Volgens de beschrijving van de Duitse auteur Erasmus Francisci (1627-1694) rook de olifant met haar slurf aan de zakken van de omstanders en haalde hij de zilveren riem of gordel uit de binnenzak van de dief (2). Elders in zijn boek beschrijft hij dat hij een voorstelling meemaakte in Amsterdam en dat moet in 1647 geweest zijn. Brinck zag de voorstelling in Amsterdam, maar geeft geen jaar. Bekend is dat hij in 1647 in Amsterdam de olifant gezien heeft (3). Barlaeus zag de voorstelling in 1641, zonder twijfel in Amsterdam. Opmerkelijk is dat dit grapje alleen met betrekking tot Amsterdam beschreven is. Zou Van Groenevelt het alleen daar hebben opgevoerd? Ook de Amsterdamse boekhandelaar en uitgever Jan van Duisberg zag een voorstelling in Amsterdam die hij in een boek beschrijft, maar noemt geen jaartal (4). Het bericht uit 1691, geschreven door Johan Ludwig Hannemann (1640-1724), is eveneens uitvoerig en biedt nieuwe of andere elementen; dat de dief eruitzag als een koopman en dat Hansken drie keer rondliep, bij de derde keer de koopman zo’n harde klap met haar slurf gaf dat hij viel en dat tijdens het vallen de zilveren riem uit zijn tas viel (5).
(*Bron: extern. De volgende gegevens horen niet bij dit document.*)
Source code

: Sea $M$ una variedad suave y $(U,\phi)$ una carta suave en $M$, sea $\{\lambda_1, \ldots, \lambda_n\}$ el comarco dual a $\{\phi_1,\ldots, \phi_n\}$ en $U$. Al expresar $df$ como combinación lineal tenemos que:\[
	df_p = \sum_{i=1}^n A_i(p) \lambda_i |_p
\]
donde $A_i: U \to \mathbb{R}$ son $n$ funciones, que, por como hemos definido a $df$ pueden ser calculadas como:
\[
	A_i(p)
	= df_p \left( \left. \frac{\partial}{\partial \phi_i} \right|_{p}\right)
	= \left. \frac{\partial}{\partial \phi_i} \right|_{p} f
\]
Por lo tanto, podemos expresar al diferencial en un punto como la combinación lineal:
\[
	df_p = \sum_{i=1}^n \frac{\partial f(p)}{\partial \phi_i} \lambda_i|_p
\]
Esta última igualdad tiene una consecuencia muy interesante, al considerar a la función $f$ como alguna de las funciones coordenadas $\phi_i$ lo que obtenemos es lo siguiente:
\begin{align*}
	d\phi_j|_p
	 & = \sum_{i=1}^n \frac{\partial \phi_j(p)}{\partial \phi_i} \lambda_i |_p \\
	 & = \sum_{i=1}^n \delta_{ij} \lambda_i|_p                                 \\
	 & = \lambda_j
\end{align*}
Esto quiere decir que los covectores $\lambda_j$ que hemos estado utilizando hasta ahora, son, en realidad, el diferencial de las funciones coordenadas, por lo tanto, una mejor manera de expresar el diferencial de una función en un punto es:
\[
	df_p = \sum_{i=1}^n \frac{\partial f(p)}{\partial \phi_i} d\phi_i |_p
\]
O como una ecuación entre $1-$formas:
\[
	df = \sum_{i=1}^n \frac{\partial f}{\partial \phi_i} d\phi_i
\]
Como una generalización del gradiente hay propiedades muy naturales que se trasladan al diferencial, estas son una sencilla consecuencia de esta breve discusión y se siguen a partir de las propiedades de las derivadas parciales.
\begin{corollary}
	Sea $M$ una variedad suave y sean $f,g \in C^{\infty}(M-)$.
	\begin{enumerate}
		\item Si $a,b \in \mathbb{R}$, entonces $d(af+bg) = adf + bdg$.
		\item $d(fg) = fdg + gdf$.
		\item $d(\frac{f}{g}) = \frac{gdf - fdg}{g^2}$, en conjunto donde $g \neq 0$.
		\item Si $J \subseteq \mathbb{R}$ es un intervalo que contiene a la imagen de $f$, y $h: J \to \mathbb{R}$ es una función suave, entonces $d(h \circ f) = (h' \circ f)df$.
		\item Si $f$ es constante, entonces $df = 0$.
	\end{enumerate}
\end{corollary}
1) Hier is eergisteren wat vreemts voorgevallen bij den oliphant die hier te zien is, ende nu soo ick verstae te Leyden is. Een sekere vrouwe die hem quam sien werde in het gedrangh haer silvere sleutelriem benomen. De vrou roept en schreit, mijn sleutelriem wort mij daer gestolen, ick hebber noch stracks mijn handt op gehadt. De man die den oliphant laet zien, seyde tegens de vrou, belooft den oliphant een tonne biers, hij sal u den dieff wijsen. De vrouwe seyde ick heb soo veel gelts niet bij mij, maer ick heb vier schellingen bij mij, die wil ick hem geven. De man seijde tegens den oliphant, hier is een silvere sleutelriem gestolen, soo ghij den dieff kont vinden, ghij sult vier schellingen hebben, daer sal ick u wat leckers voor koopen. Men sloot dadelyck de deur toe, daer hij te sien was. Daer waren over de 200 menschen in. Den oliphant gaet rontom ende reackt elck een sonder iemant te vergeten met sijn snuijt al rieckende. Doen hij bij den dieff quam, gaff hij den dieff met sijn snuijt een slach op sijn hooft. Den dieff die eerlijck van habijt was, protesteerde van ongelyck, seyde onschuldich te wesen, ende datmen in soo swaren sake geen beest behoorde te gelooven. Den man van den oliphant, seyde tegen het beest, hansken (soo noemt hij hem) de man die ghij aenwyst seyt dat hij de sleutelriem niet en heeft, ghij hebt gemist, soeckt noch eens. Den oliphant gaet weer rontom ende rieckt elck een, comende bij den selven dieff, geeft hem weer een harde slach. De dieff ondertusschen liet de sleutelriem stilletiens neffen hem neervallen, en verschooff. Den oliphant steeckt sijn snuijt naer de vloer ende licht de sleutelriem voor al het volck op. Daer wilde men den dieff vasthouden, maer werde verbeden, men liet hem uijt, ende den oliphant kreech vier schellingen, ende speelde voort. Dit is waer.” (zie: [Amsterdam] 1641).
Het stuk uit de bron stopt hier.